1. はじめに
ポリエチレンテレフタレート(PET)は、世界で最も汎用性が高く、広く使用されている熱可塑性樹脂の一つです。飲料ボトル、食品包装、合成繊維の主要材料として、PETは優れた物性とリサイクル性を兼ね備えています。本稿では、PETの主な特性、加工方法、そして様々な産業における多様な用途について考察します。
2. 材料特性
物理的および機械的特性
- 高い強度対重量比:引張強度55~75MPa
- 透明度:光透過率90%以上(結晶質グレード)
- バリア特性:優れたCO₂/O₂耐性(コーティングによりさらに向上)
- 耐熱性:連続使用時70℃(150°F)まで対応可能
- 密度:1.38~1.40 g/cm³(非晶質)、1.43 g/cm³(結晶質)
耐薬品性
- 水、アルコール、油に対する優れた耐性
- 弱酸・弱塩基に対する中程度の耐性
- 強アルカリや一部の溶剤に対する耐性が低い
環境プロファイル
- リサイクルコード:#1
- 加水分解リスク:高温/高pHで分解する
- リサイクル性:7~10回再加工しても、大きな特性低下は見られない。
3.処理方法
| 方法 | 代表的な用途 | 重要な考慮事項 |
|---|---|---|
| 射出延伸ブロー成形 | 飲料ボトル | 二軸配向により強度が向上する |
| 押し出し | フィルム、シート | 透明度を保つには急速冷却が必要 |
| 繊維紡績 | 繊維製品(ポリエステル) | 280~300℃での高速回転 |
| 熱成形 | フードトレイ | 乾燥前の準備が必須(水分含有量50ppm以下) |
4. 主な用途
包装(世界需要の73%)
- 飲料ボトル:年間5000億本
- 食品容器:電子レンジ対応トレイ、サラダ用クラムシェル
- 医薬品:ブリスターパック、薬瓶
繊維製品(需要の22%)
- ポリエステル繊維:衣類、室内装飾品
- テクニカルテキスタイル:シートベルト、コンベアベルト
- 不織布:ジオテキスタイル、ろ過材
新たな用途(5%だが増加傾向)
- 3Dプリンティング:高強度フィラメント
- 電子部品:絶縁膜、コンデンサ部品
- 再生可能エネルギー:ソーラーパネルの裏板
5. 持続可能性の向上
リサイクル技術
- 機械的リサイクル(リサイクルPETの90%)
- 洗浄・フレーク溶解プロセス
- 食品グレードには徹底的な洗浄が必要
- 化学リサイクル
- 解糖/モノマーへの解重合
- 新たな酵素プロセス
バイオベースPET
- 植物由来MEG成分30%
- コカ・コーラのPlantBottle™テクノロジー
- 現在のコストプレミアム:20~25%
6.代替プラスチックとの比較
| 財産 | ペット | HDPE | PP | PLA |
|---|---|---|---|---|
| 明瞭さ | 素晴らしい | 不透明 | 半透明 | 良い |
| 最大使用温度 | 70℃ | 80℃ | 100℃ | 55℃ |
| 酸素バリア | 良い | 貧しい | 適度 | 貧しい |
| リサイクル率 | 57% | 30% | 15% | 5%未満 |
7.今後の展望
PETは使い捨て包装材の分野で依然として圧倒的なシェアを誇りながら、耐久性のある用途にも拡大しています。

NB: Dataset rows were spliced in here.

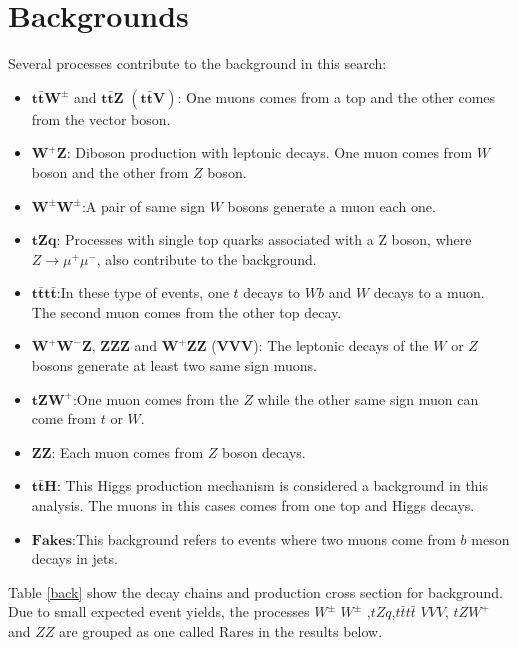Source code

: \section{Backgrounds}
Several processes contribute to the background in this search:
\begin{itemize}
		\item $\bm{t\bar{t}W^{\pm}}$ and $\bm{t\bar{t}Z}$ $\bm{(t\bar{t}V)}$: One muons comes from a top and the other comes from the vector boson.
			\item $\bm{W^{+}Z}$: Diboson production with leptonic decays. One muon comes from $W$ boson and the other from $Z$ boson.
		\item $\bm{W^{\pm}W^{\pm}}$:A pair of same sign $W$ bosons generate a muon each one.
		\item $\bm{tZq}$: Processes with single top quarks associated  with a Z boson, where $Z\rightarrow \mu^+ \mu^-$, also contribute to the background.
	\item $\bm{t\bar{t}t\bar{t}}$:In these type of events, one $t$ decays to $Wb$ and $W$ decays to a muon. The second muon comes from the other top decay.
		\item$\bm{W^{+}W^{-}Z}$, $\bm{ZZZ}$ and $\bm{W^{+}ZZ}$ ($\bm{VVV}$): The leptonic decays of the $W$ or $Z$ bosons generate at least two same sign muons.
	\item $\bm{tZW^{+}}$:One muon comes from the $Z$ while the other same sign muon can come from $t$ or $W$. 
	\item $\bm{ZZ}$: Each muon comes from $Z$ boson decays.
			\item $\bm{t\bar{t}H}$: This Higgs  production mechanism is considered a background in this analysis. The muons in this cases comes from one top and Higgs decays. 
	\item $\bm{Fakes}$:This background refers to events where two muons come from  $b$ meson decays in jets.
\end{itemize}
Table \ref{back} show the decay chains and production cross section for background. Due to small expected event yields, the processes $W^\pm$ $W^\pm$ ,$tZq$,$t\bar{t}t\bar{t}$ $VVV$, $tZW^+$ and $ZZ$   are grouped as one called Rares in the results below.

\pagebreak 

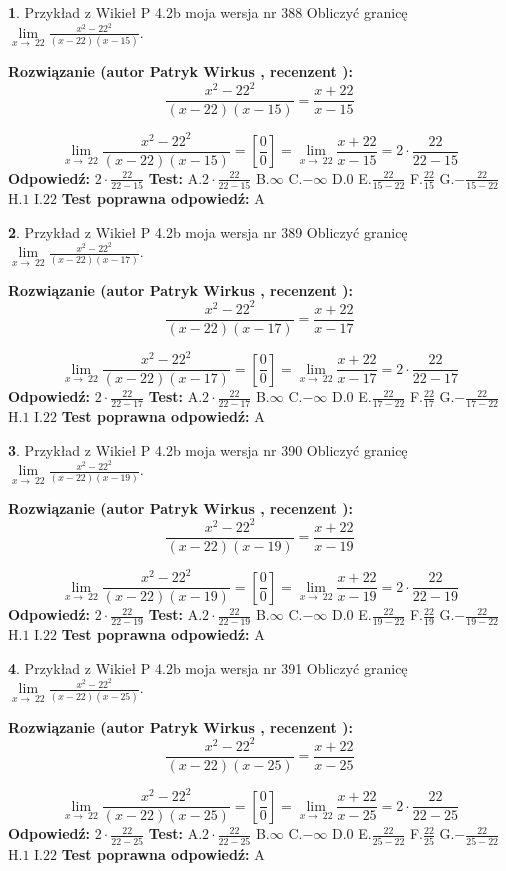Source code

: \documentclass[12pt, a4paper]{article}
\theoremstyle{definition} %
\newtheorem{zad}{}
\newcommand{\zadStart}[1]{\begin{zad}#1\newline}
\newcommand{\zadStop}{\end{zad}}
\newcommand{\rozwStart}[2]{\noindent \textbf{Rozwiązanie (autor #1 , recenzent #2): }\newline}
\newcommand{\rozwStop}{\newline}
\newcommand{\odpStart}{\noindent \textbf{Odpowiedź:}\newline}
\newcommand{\odpStop}{\newline}
\newcommand{\testStart}{\noindent \textbf{Test:}\newline}
\newcommand{\testStop}{\newline}
\newcommand{\kluczStart}{\noindent \textbf{Test poprawna odpowiedź:}\newline}
\newcommand{\kluczStop}{\newline}
\begin{document}
\zadStart{Przykład z Wikieł P 4.2b moja wersja nr 388}
Obliczyć granicę $\lim\limits_{x\to\ 22}\frac{x^{2}-22^{2}}{(x-22)(x-15)}$.
\zadStop
\rozwStart{Patryk Wirkus}{}
$$\frac{x^{2}-22^{2}}{(x-22)(x-15)}=\frac{x+22}{x-15}$$

$$\lim\limits_{x\to\ 22}\frac{x^{2}-22^{2}}{(x-22)(x-15)}=[\frac{0}{0}]=\lim\limits_{x\to\ 22}\frac{x+22}{x-15}=2 \cdot \frac{22}{22-15}$$
\rozwStop
\odpStart
$2 \cdot \frac{22}{22-15}$
\odpStop
\testStart
A.$2 \cdot \frac{22}{22-15}$
B.$\infty$
C.$-\infty$
D.$0$
E.$\frac{22}{15-22}$
F.$\frac{22}{15}$
G.$-\frac{22}{15-22}$
H.$1$
I.$22$
\testStop
\kluczStart
A
\kluczStop



\zadStart{Przykład z Wikieł P 4.2b moja wersja nr 389}
Obliczyć granicę $\lim\limits_{x\to\ 22}\frac{x^{2}-22^{2}}{(x-22)(x-17)}$.
\zadStop
\rozwStart{Patryk Wirkus}{}
$$\frac{x^{2}-22^{2}}{(x-22)(x-17)}=\frac{x+22}{x-17}$$

$$\lim\limits_{x\to\ 22}\frac{x^{2}-22^{2}}{(x-22)(x-17)}=[\frac{0}{0}]=\lim\limits_{x\to\ 22}\frac{x+22}{x-17}=2 \cdot \frac{22}{22-17}$$
\rozwStop
\odpStart
$2 \cdot \frac{22}{22-17}$
\odpStop
\testStart
A.$2 \cdot \frac{22}{22-17}$
B.$\infty$
C.$-\infty$
D.$0$
E.$\frac{22}{17-22}$
F.$\frac{22}{17}$
G.$-\frac{22}{17-22}$
H.$1$
I.$22$
\testStop
\kluczStart
A
\kluczStop



\zadStart{Przykład z Wikieł P 4.2b moja wersja nr 390}
Obliczyć granicę $\lim\limits_{x\to\ 22}\frac{x^{2}-22^{2}}{(x-22)(x-19)}$.
\zadStop
\rozwStart{Patryk Wirkus}{}
$$\frac{x^{2}-22^{2}}{(x-22)(x-19)}=\frac{x+22}{x-19}$$

$$\lim\limits_{x\to\ 22}\frac{x^{2}-22^{2}}{(x-22)(x-19)}=[\frac{0}{0}]=\lim\limits_{x\to\ 22}\frac{x+22}{x-19}=2 \cdot \frac{22}{22-19}$$
\rozwStop
\odpStart
$2 \cdot \frac{22}{22-19}$
\odpStop
\testStart
A.$2 \cdot \frac{22}{22-19}$
B.$\infty$
C.$-\infty$
D.$0$
E.$\frac{22}{19-22}$
F.$\frac{22}{19}$
G.$-\frac{22}{19-22}$
H.$1$
I.$22$
\testStop
\kluczStart
A
\kluczStop



\zadStart{Przykład z Wikieł P 4.2b moja wersja nr 391}
Obliczyć granicę $\lim\limits_{x\to\ 22}\frac{x^{2}-22^{2}}{(x-22)(x-25)}$.
\zadStop
\rozwStart{Patryk Wirkus}{}
$$\frac{x^{2}-22^{2}}{(x-22)(x-25)}=\frac{x+22}{x-25}$$

$$\lim\limits_{x\to\ 22}\frac{x^{2}-22^{2}}{(x-22)(x-25)}=[\frac{0}{0}]=\lim\limits_{x\to\ 22}\frac{x+22}{x-25}=2 \cdot \frac{22}{22-25}$$
\rozwStop
\odpStart
$2 \cdot \frac{22}{22-25}$
\odpStop
\testStart
A.$2 \cdot \frac{22}{22-25}$
B.$\infty$
C.$-\infty$
D.$0$
E.$\frac{22}{25-22}$
F.$\frac{22}{25}$
G.$-\frac{22}{25-22}$
H.$1$
I.$22$
\testStop
\kluczStart
A
\kluczStop
\end{document}
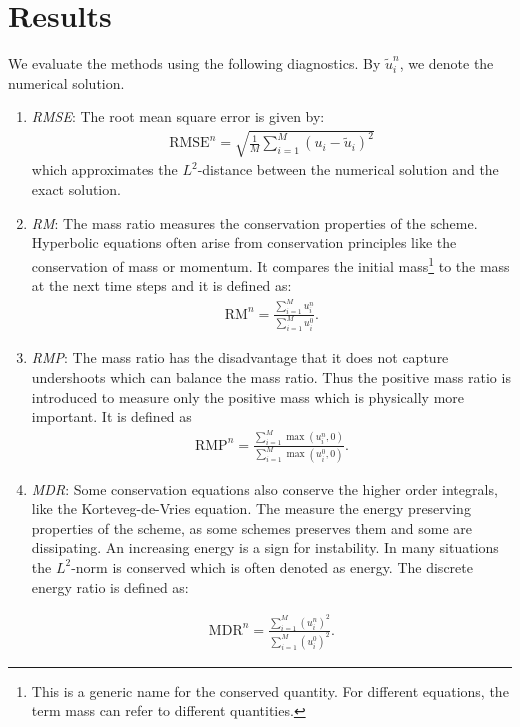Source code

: \section{Results}
We evaluate the methods using the following diagnostics. By $\tilde{u}_i^n$, we denote the numerical
solution.
\begin{enumerate}
    \item \emph{RMSE}: The root mean square error is given by:
    \begin{align*}
        \mathrm{RMSE}^n = \sqrt{\frac{1}{M}\sum_{i=1}^M (u_i - \tilde u_i)^2}
    \end{align*}
    which approximates the $L^2$-distance between the numerical solution and the
    exact solution.

    \item \emph{RM}: The mass ratio measures the conservation properties of the scheme. Hyperbolic
    equations often arise from conservation principles like the conservation of mass or momentum. 
    It compares the initial mass\footnote{This is a generic name for the conserved quantity. For
    different equations, the term mass can refer to different quantities.} to the mass at the
    next time steps and it is defined as:
    \begin{align*}
        \mathrm{RM}^n = \frac{\sum_{i=1}^M u_i^n}{\sum_{i=1}^M u_i^0}.
    \end{align*}

    \item \emph{RMP}: The mass ratio has the disadvantage that it does not capture undershoots which can
    balance the mass ratio. Thus the positive mass ratio is introduced to measure only the positive mass
    which is physically more important. It is defined as
    \begin{align*}
        \mathrm{RMP}^n = \frac{\sum_{i=1}^M \max(u_i^n, 0)}{\sum_{i=1}^M \max(u_i^0, 0)}.
    \end{align*}

    \item \emph{MDR}: Some conservation equations also conserve the higher order integrals, like the
    Korteveg-de-Vries equation. The measure the energy preserving properties of the scheme, as some
    schemes preserves them and some are dissipating. An increasing energy is a sign for 
    instability. In many situations the $L^2$-norm is conserved which is often denoted as energy. The
    discrete energy ratio is defined as:
    
    \begin{align*}
        \mathrm{MDR}^n =\frac{\sum_{i=1}^M (u_i^n)^2}{\sum_{i=1}^M (u_i^0)^2}.
    \end{align*}


\end{enumerate}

- 強化バリア技術(SiO₂コーティング、多層構造)
- 高度なリサイクルインフラ(化学的にリサイクルされたPET)
- 性能向上(ナノコンポジット、衝撃改質剤)
PETは、その性能、加工性、リサイクル性の独自のバランスにより、循環型生産モデルへの移行が進む中でも、世界のプラスチック経済において不可欠な存在であり続けている。